───── SOURCE INFORMATION

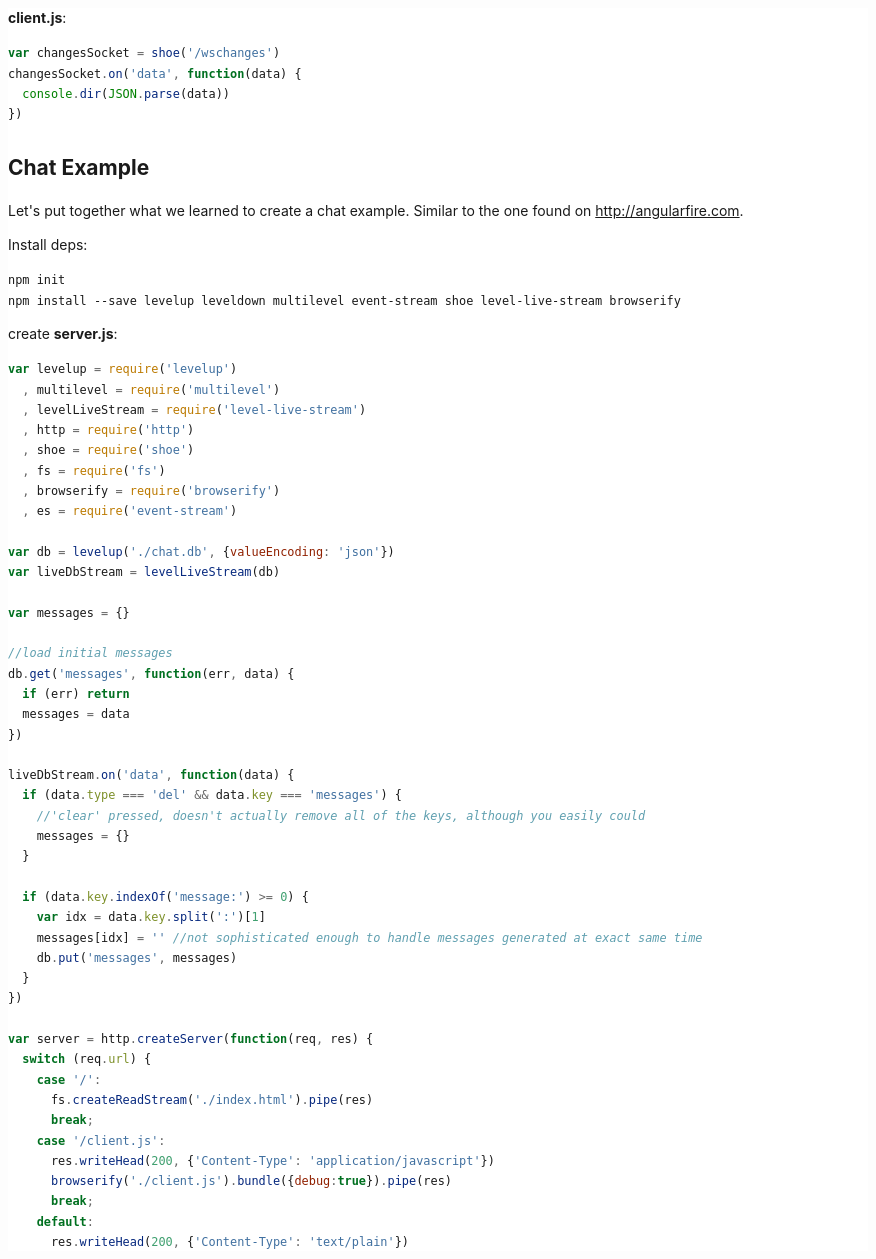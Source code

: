 **client.js**:

```js
var changesSocket = shoe('/wschanges')
changesSocket.on('data', function(data) {
  console.dir(JSON.parse(data))
})
```


Chat Example
------------

Let's put together what we learned to create a chat example. Similar to the one found on http://angularfire.com. 

Install deps:

    npm init
    npm install --save levelup leveldown multilevel event-stream shoe level-live-stream browserify

create **server.js**:

```js
var levelup = require('levelup')
  , multilevel = require('multilevel')
  , levelLiveStream = require('level-live-stream')
  , http = require('http')
  , shoe = require('shoe')
  , fs = require('fs')
  , browserify = require('browserify')
  , es = require('event-stream')

var db = levelup('./chat.db', {valueEncoding: 'json'})
var liveDbStream = levelLiveStream(db)

var messages = {}

//load initial messages
db.get('messages', function(err, data) {
  if (err) return
  messages = data
})

liveDbStream.on('data', function(data) {
  if (data.type === 'del' && data.key === 'messages') { 
    //'clear' pressed, doesn't actually remove all of the keys, although you easily could
    messages = {}
  }

  if (data.key.indexOf('message:') >= 0) {
    var idx = data.key.split(':')[1]
    messages[idx] = '' //not sophisticated enough to handle messages generated at exact same time
    db.put('messages', messages)
  }
})

var server = http.createServer(function(req, res) {
  switch (req.url) {
    case '/': 
      fs.createReadStream('./index.html').pipe(res)
      break;
    case '/client.js':
      res.writeHead(200, {'Content-Type': 'application/javascript'})
      browserify('./client.js').bundle({debug:true}).pipe(res)
      break;
    default: 
      res.writeHead(200, {'Content-Type': 'text/plain'})
```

──────────

- [YOUR INSTRUCTIONS] For each record above, write out its text exactly and skip any picture.

- [EXERCISE RESPONSE]
Source code

: **client.js**:

```js
var changesSocket = shoe('/wschanges')
changesSocket.on('data', function(data) {
  console.dir(JSON.parse(data))
})
```


Chat Example
------------

Let's put together what we learned to create a chat example. Similar to the one found on http://angularfire.com. 

Install deps:

    npm init
    npm install --save levelup leveldown multilevel event-stream shoe level-live-stream browserify

create **server.js**:

```js
var levelup = require('levelup')
  , multilevel = require('multilevel')
  , levelLiveStream = require('level-live-stream')
  , http = require('http')
  , shoe = require('shoe')
  , fs = require('fs')
  , browserify = require('browserify')
  , es = require('event-stream')

var db = levelup('./chat.db', {valueEncoding: 'json'})
var liveDbStream = levelLiveStream(db)

var messages = {}

//load initial messages
db.get('messages', function(err, data) {
  if (err) return
  messages = data
})

liveDbStream.on('data', function(data) {
  if (data.type === 'del' && data.key === 'messages') { 
    //'clear' pressed, doesn't actually remove all of the keys, although you easily could
    messages = {}
  }

  if (data.key.indexOf('message:') >= 0) {
    var idx = data.key.split(':')[1]
    messages[idx] = '' //not sophisticated enough to handle messages generated at exact same time
    db.put('messages', messages)
  }
})

var server = http.createServer(function(req, res) {
  switch (req.url) {
    case '/': 
      fs.createReadStream('./index.html').pipe(res)
      break;
    case '/client.js':
      res.writeHead(200, {'Content-Type': 'application/javascript'})
      browserify('./client.js').bundle({debug:true}).pipe(res)
      break;
    default: 
      res.writeHead(200, {'Content-Type': 'text/plain'})
```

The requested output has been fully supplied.